* **EXERCISE REQUIREMENTS**:
Each record below must be reproduced exactly as it reads, with its images omitted.
──────── DATASET RECORDS
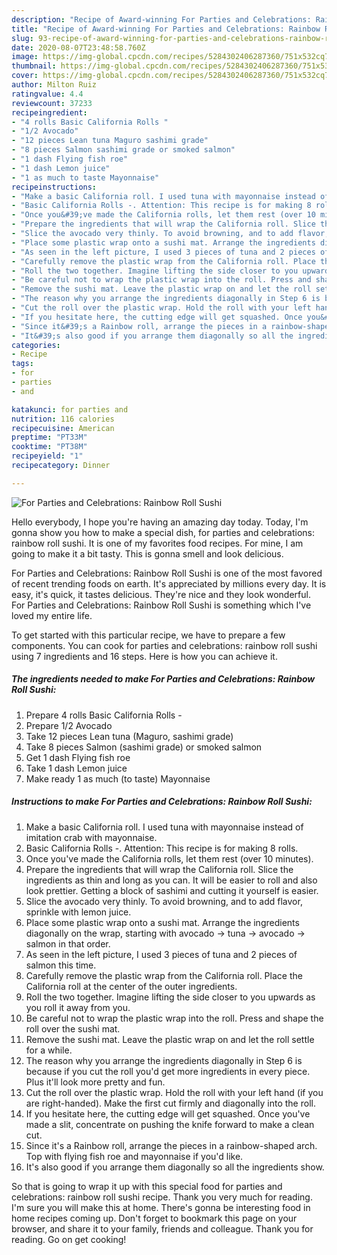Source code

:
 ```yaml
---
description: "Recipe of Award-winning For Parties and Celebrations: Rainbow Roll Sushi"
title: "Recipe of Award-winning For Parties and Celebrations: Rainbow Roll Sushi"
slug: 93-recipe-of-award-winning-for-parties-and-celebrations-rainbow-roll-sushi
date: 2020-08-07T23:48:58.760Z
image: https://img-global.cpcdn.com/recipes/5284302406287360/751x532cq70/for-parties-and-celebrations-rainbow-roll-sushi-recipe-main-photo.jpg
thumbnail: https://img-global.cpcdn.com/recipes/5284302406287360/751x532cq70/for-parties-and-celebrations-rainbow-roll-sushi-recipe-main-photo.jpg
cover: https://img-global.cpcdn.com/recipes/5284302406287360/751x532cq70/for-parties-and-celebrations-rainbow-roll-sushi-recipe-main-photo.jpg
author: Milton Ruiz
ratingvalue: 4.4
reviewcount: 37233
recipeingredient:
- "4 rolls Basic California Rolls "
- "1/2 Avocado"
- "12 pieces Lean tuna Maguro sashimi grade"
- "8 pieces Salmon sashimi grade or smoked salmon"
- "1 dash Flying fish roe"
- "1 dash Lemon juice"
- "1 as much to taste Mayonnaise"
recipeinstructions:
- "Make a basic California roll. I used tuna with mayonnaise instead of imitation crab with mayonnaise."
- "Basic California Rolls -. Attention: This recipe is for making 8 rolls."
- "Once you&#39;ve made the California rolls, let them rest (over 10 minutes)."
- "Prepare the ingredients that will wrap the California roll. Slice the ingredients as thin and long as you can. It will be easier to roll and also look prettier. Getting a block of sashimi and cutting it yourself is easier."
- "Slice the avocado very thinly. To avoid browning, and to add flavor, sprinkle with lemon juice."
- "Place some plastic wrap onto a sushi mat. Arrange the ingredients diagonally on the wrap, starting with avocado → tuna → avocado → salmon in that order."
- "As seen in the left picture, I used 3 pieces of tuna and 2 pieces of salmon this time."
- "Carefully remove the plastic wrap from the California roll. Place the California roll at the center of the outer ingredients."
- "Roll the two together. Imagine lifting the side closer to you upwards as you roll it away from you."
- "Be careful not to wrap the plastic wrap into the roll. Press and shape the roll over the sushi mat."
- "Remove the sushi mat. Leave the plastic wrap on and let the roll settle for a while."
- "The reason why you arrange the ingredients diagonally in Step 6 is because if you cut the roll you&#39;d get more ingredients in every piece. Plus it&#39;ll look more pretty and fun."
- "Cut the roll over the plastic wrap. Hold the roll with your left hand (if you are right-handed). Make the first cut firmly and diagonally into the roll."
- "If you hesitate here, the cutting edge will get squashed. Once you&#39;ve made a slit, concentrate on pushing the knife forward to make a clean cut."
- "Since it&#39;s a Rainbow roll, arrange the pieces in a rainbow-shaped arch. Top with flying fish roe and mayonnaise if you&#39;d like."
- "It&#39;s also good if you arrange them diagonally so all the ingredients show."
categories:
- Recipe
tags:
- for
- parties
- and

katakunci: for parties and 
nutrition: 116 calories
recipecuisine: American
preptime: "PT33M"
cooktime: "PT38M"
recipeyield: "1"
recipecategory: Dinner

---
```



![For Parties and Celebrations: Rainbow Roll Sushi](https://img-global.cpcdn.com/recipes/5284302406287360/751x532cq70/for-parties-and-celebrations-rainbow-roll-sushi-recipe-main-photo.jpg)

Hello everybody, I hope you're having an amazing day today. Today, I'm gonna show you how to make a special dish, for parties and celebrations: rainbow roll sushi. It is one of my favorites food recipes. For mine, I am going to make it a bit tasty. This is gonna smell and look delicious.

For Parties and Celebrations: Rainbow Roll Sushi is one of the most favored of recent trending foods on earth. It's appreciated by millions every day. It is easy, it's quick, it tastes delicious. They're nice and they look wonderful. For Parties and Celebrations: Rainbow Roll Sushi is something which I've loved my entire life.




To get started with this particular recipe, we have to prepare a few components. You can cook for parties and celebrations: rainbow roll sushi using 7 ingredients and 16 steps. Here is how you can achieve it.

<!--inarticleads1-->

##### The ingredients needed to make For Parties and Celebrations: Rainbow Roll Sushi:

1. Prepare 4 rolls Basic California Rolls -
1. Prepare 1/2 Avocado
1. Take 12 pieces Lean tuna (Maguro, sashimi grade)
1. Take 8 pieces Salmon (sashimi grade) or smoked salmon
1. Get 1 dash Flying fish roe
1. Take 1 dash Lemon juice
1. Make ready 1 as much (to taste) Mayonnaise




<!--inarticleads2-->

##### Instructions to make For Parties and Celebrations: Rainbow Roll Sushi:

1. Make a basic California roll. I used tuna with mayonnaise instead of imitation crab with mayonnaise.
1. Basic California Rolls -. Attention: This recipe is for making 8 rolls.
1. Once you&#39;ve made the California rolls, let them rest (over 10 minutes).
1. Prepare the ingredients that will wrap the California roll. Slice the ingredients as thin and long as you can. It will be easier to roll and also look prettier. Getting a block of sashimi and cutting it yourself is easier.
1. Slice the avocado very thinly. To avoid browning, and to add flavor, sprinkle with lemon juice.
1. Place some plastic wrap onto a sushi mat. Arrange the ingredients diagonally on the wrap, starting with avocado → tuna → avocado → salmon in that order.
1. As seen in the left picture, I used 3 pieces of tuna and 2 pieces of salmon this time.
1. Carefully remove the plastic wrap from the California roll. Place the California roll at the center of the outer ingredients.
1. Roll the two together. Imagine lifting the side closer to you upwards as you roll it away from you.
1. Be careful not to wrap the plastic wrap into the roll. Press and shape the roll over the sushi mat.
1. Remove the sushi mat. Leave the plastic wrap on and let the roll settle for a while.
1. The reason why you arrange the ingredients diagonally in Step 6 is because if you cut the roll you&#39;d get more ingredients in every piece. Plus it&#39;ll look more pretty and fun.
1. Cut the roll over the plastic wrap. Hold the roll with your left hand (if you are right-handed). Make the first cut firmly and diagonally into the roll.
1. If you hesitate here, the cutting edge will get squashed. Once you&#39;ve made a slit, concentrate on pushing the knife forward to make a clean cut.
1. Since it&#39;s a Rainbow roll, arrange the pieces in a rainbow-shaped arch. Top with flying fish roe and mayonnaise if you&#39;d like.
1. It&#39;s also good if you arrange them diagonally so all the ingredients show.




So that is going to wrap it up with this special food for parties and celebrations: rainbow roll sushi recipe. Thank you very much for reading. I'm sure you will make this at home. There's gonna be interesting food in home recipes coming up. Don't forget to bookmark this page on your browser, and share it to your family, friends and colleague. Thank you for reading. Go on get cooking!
────────────────
* **RESPONSE AREA**:
Source code

:
 ```yaml
---
description: "Recipe of Award-winning For Parties and Celebrations: Rainbow Roll Sushi"
title: "Recipe of Award-winning For Parties and Celebrations: Rainbow Roll Sushi"
slug: 93-recipe-of-award-winning-for-parties-and-celebrations-rainbow-roll-sushi
date: 2020-08-07T23:48:58.760Z
image: https://img-global.cpcdn.com/recipes/5284302406287360/751x532cq70/for-parties-and-celebrations-rainbow-roll-sushi-recipe-main-photo.jpg
thumbnail: https://img-global.cpcdn.com/recipes/5284302406287360/751x532cq70/for-parties-and-celebrations-rainbow-roll-sushi-recipe-main-photo.jpg
cover: https://img-global.cpcdn.com/recipes/5284302406287360/751x532cq70/for-parties-and-celebrations-rainbow-roll-sushi-recipe-main-photo.jpg
author: Milton Ruiz
ratingvalue: 4.4
reviewcount: 37233
recipeingredient:
- "4 rolls Basic California Rolls "
- "1/2 Avocado"
- "12 pieces Lean tuna Maguro sashimi grade"
- "8 pieces Salmon sashimi grade or smoked salmon"
- "1 dash Flying fish roe"
- "1 dash Lemon juice"
- "1 as much to taste Mayonnaise"
recipeinstructions:
- "Make a basic California roll. I used tuna with mayonnaise instead of imitation crab with mayonnaise."
- "Basic California Rolls -. Attention: This recipe is for making 8 rolls."
- "Once you&#39;ve made the California rolls, let them rest (over 10 minutes)."
- "Prepare the ingredients that will wrap the California roll. Slice the ingredients as thin and long as you can. It will be easier to roll and also look prettier. Getting a block of sashimi and cutting it yourself is easier."
- "Slice the avocado very thinly. To avoid browning, and to add flavor, sprinkle with lemon juice."
- "Place some plastic wrap onto a sushi mat. Arrange the ingredients diagonally on the wrap, starting with avocado → tuna → avocado → salmon in that order."
- "As seen in the left picture, I used 3 pieces of tuna and 2 pieces of salmon this time."
- "Carefully remove the plastic wrap from the California roll. Place the California roll at the center of the outer ingredients."
- "Roll the two together. Imagine lifting the side closer to you upwards as you roll it away from you."
- "Be careful not to wrap the plastic wrap into the roll. Press and shape the roll over the sushi mat."
- "Remove the sushi mat. Leave the plastic wrap on and let the roll settle for a while."
- "The reason why you arrange the ingredients diagonally in Step 6 is because if you cut the roll you&#39;d get more ingredients in every piece. Plus it&#39;ll look more pretty and fun."
- "Cut the roll over the plastic wrap. Hold the roll with your left hand (if you are right-handed). Make the first cut firmly and diagonally into the roll."
- "If you hesitate here, the cutting edge will get squashed. Once you&#39;ve made a slit, concentrate on pushing the knife forward to make a clean cut."
- "Since it&#39;s a Rainbow roll, arrange the pieces in a rainbow-shaped arch. Top with flying fish roe and mayonnaise if you&#39;d like."
- "It&#39;s also good if you arrange them diagonally so all the ingredients show."
categories:
- Recipe
tags:
- for
- parties
- and

katakunci: for parties and 
nutrition: 116 calories
recipecuisine: American
preptime: "PT33M"
cooktime: "PT38M"
recipeyield: "1"
recipecategory: Dinner

---
```



![For Parties and Celebrations: Rainbow Roll Sushi](https://img-global.cpcdn.com/recipes/5284302406287360/751x532cq70/for-parties-and-celebrations-rainbow-roll-sushi-recipe-main-photo.jpg)

Hello everybody, I hope you're having an amazing day today. Today, I'm gonna show you how to make a special dish, for parties and celebrations: rainbow roll sushi. It is one of my favorites food recipes. For mine, I am going to make it a bit tasty. This is gonna smell and look delicious.

For Parties and Celebrations: Rainbow Roll Sushi is one of the most favored of recent trending foods on earth. It's appreciated by millions every day. It is easy, it's quick, it tastes delicious. They're nice and they look wonderful. For Parties and Celebrations: Rainbow Roll Sushi is something which I've loved my entire life.




To get started with this particular recipe, we have to prepare a few components. You can cook for parties and celebrations: rainbow roll sushi using 7 ingredients and 16 steps. Here is how you can achieve it.

<!--inarticleads1-->

##### The ingredients needed to make For Parties and Celebrations: Rainbow Roll Sushi:

1. Prepare 4 rolls Basic California Rolls -
1. Prepare 1/2 Avocado
1. Take 12 pieces Lean tuna (Maguro, sashimi grade)
1. Take 8 pieces Salmon (sashimi grade) or smoked salmon
1. Get 1 dash Flying fish roe
1. Take 1 dash Lemon juice
1. Make ready 1 as much (to taste) Mayonnaise




<!--inarticleads2-->

##### Instructions to make For Parties and Celebrations: Rainbow Roll Sushi:

1. Make a basic California roll. I used tuna with mayonnaise instead of imitation crab with mayonnaise.
1. Basic California Rolls -. Attention: This recipe is for making 8 rolls.
1. Once you&#39;ve made the California rolls, let them rest (over 10 minutes).
1. Prepare the ingredients that will wrap the California roll. Slice the ingredients as thin and long as you can. It will be easier to roll and also look prettier. Getting a block of sashimi and cutting it yourself is easier.
1. Slice the avocado very thinly. To avoid browning, and to add flavor, sprinkle with lemon juice.
1. Place some plastic wrap onto a sushi mat. Arrange the ingredients diagonally on the wrap, starting with avocado → tuna → avocado → salmon in that order.
1. As seen in the left picture, I used 3 pieces of tuna and 2 pieces of salmon this time.
1. Carefully remove the plastic wrap from the California roll. Place the California roll at the center of the outer ingredients.
1. Roll the two together. Imagine lifting the side closer to you upwards as you roll it away from you.
1. Be careful not to wrap the plastic wrap into the roll. Press and shape the roll over the sushi mat.
1. Remove the sushi mat. Leave the plastic wrap on and let the roll settle for a while.
1. The reason why you arrange the ingredients diagonally in Step 6 is because if you cut the roll you&#39;d get more ingredients in every piece. Plus it&#39;ll look more pretty and fun.
1. Cut the roll over the plastic wrap. Hold the roll with your left hand (if you are right-handed). Make the first cut firmly and diagonally into the roll.
1. If you hesitate here, the cutting edge will get squashed. Once you&#39;ve made a slit, concentrate on pushing the knife forward to make a clean cut.
1. Since it&#39;s a Rainbow roll, arrange the pieces in a rainbow-shaped arch. Top with flying fish roe and mayonnaise if you&#39;d like.
1. It&#39;s also good if you arrange them diagonally so all the ingredients show.




So that is going to wrap it up with this special food for parties and celebrations: rainbow roll sushi recipe. Thank you very much for reading. I'm sure you will make this at home. There's gonna be interesting food in home recipes coming up. Don't forget to bookmark this page on your browser, and share it to your family, friends and colleague. Thank you for reading. Go on get cooking!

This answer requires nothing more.